My father works in the City, but he was up in midtown and he was able to get home to my mother & brother that night. His company had worked with Cantor Fitzgerald in the past. Cantor Fitzgerald lost over 600 of their 900-odd employees. After 9/11, they moved their offices temporarily into my dad's building.
Mom was working for an animation studio in 2001. Her co-worker was Liz Gardner, wife of Thomas Gardner, a firefighter in HazMat 001. I probably said hello to Liz once or twice when I came by to see my mom, but I never met her husband, a man who lost his life when the South Tower fell. To paraphrase what many have said, when people were running out, the firefighters were running in.
I met my best friend in 2002. On 9/11/01, she'd been living in New York for less than two months, having moved here after marrying a FDNY firefighter. She would tell me later, how she felt that day, the terror and anxiety of not knowing where her new husband was. His house was based in Brooklyn. He was far enough away that he didn't get to what's now Ground Zero until after the Towers fell. He worked the Pile, though, and when he came home, his gear would be caked with dust. If she dropped him off, they'd hose her car off before she drove away. The thick gray sediment got everywhere.
It's been a year of change for me, every month bringing something new, some new crisis or surprise to be handled or dealt with. It's been pretty evenly divided between good and bad, and so this year I decided to do something I hadn't done since 9/11/01. I watched television coverage of the event. In 2001 and 2002, I collected books on 9/11. They're currently tucked away in a plastic bin underneath my bed. I don't read them because it's enough to know I have them. I also have a DVD of CNN coverage that I've never watched. I still remember, I don't need to be reminded.
Yet, today, spur of the moment, I decided I wanted to watch, I wanted to see it again. I watched the Smithsonian documentary, "9/11: Day that Changed the World," and it was interesting re-evaluating things from a more adult perspective. I was 19 when the Towers fell and, while I vehemently disliked Bush, I remember watching his address that night and giving him props. Watching the documentary, I gained just a little more respect for him and I could see how this was a situation he was handed, one that caught everyone in the government by surprise. I still think he was a gawdawful president, but I finally saw the man who cared about his country above all else.
The other documentary I watched was From the Ground Up, which focused on five firefighter widows and the good they've tried to bring from their husbands' senseless deaths. This was a documentary about hope and about rebuilding. There is a moment from the film that is still resounding in my head. One of the widows, Kate Richardson, is filmed while giving a tour at Ground Zero. She lost her husband Bob McPadden of Engine 23. Framed in a window, in a room overlooking the footprints where the Towers stood, she says she had felt like her life was over, that her husband had been her future. Her grandmother shared with Kate a story about a family relative who'd written letters to the wife he'd left behind during World War II. If I die, he wrote, don't let this war ruin two lives. Kate jabbed her finger at the window and said, in essence, "They took 2977 lives that day, but I didn't let them take mine."

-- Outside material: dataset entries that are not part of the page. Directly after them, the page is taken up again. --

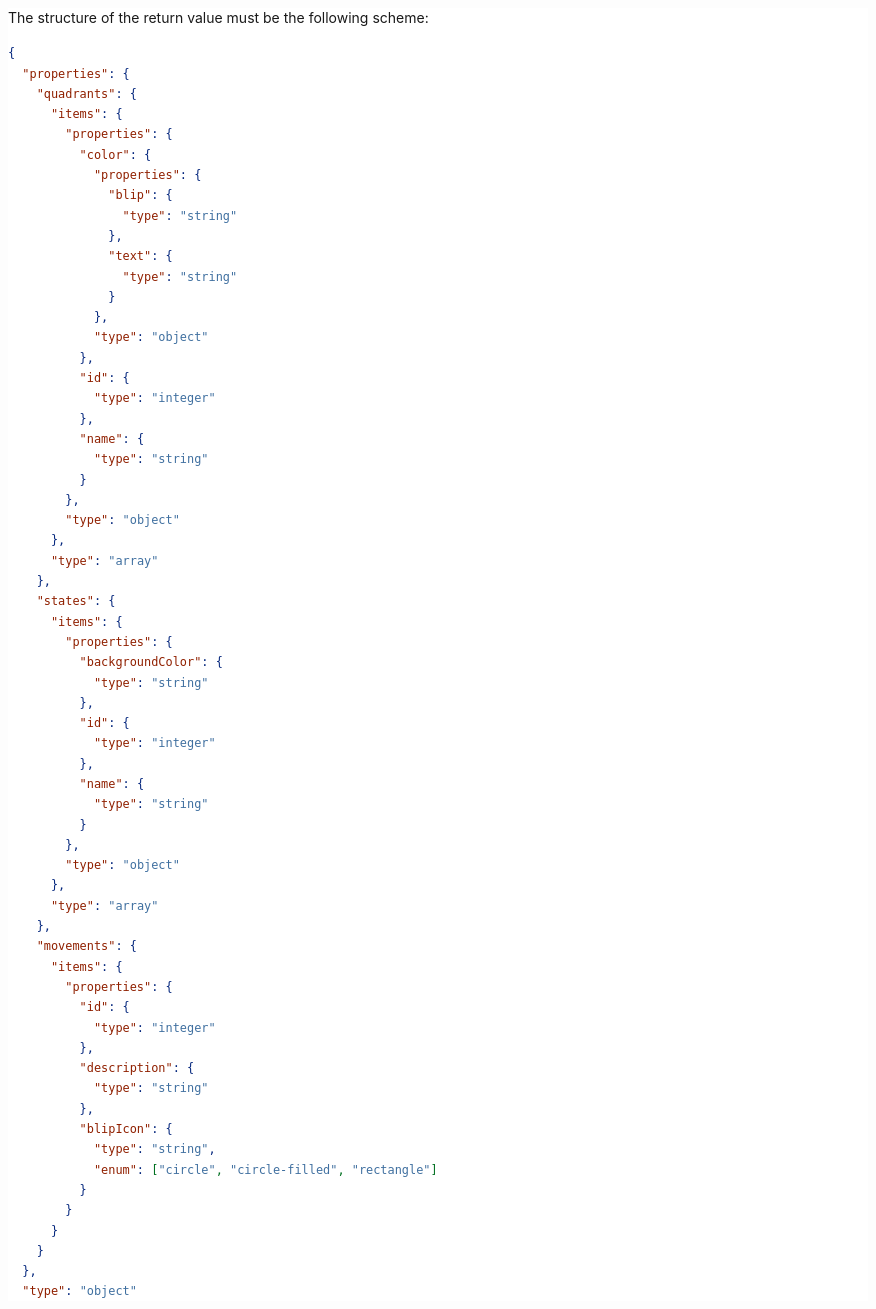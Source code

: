 The structure of the return value must be the following scheme:
```json
{
  "properties": {
    "quadrants": {
      "items": {
        "properties": {
          "color": {
            "properties": {
              "blip": {
                "type": "string"
              }, 
              "text": {
                "type": "string"
              }
            }, 
            "type": "object"
          }, 
          "id": {
            "type": "integer"
          }, 
          "name": {
            "type": "string"
          }
        }, 
        "type": "object"
      }, 
      "type": "array"
    }, 
    "states": {
      "items": {
        "properties": {
          "backgroundColor": {
            "type": "string"
          }, 
          "id": {
            "type": "integer"
          }, 
          "name": {
            "type": "string"
          }
        }, 
        "type": "object"
      }, 
      "type": "array"
    },
    "movements": {
      "items": {
        "properties": {
          "id": {
            "type": "integer"
          },
          "description": {
            "type": "string"
          },
          "blipIcon": {
            "type": "string",
            "enum": ["circle", "circle-filled", "rectangle"]
          }
        }
      }
    }
  }, 
  "type": "object"
```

It is a concept that seems so simple and yet so daunting at the same time. You remember those lost by living, by making your life the very best one you can. You honor their sacrifice by being worthy of it.
The terrorists, the rapists, the murderers, the abusers, all the horrible people and traumatic events that have occurred, they have taken so much from the world. Don't let them take you too.
Always remember, never forget, but live beyond it all.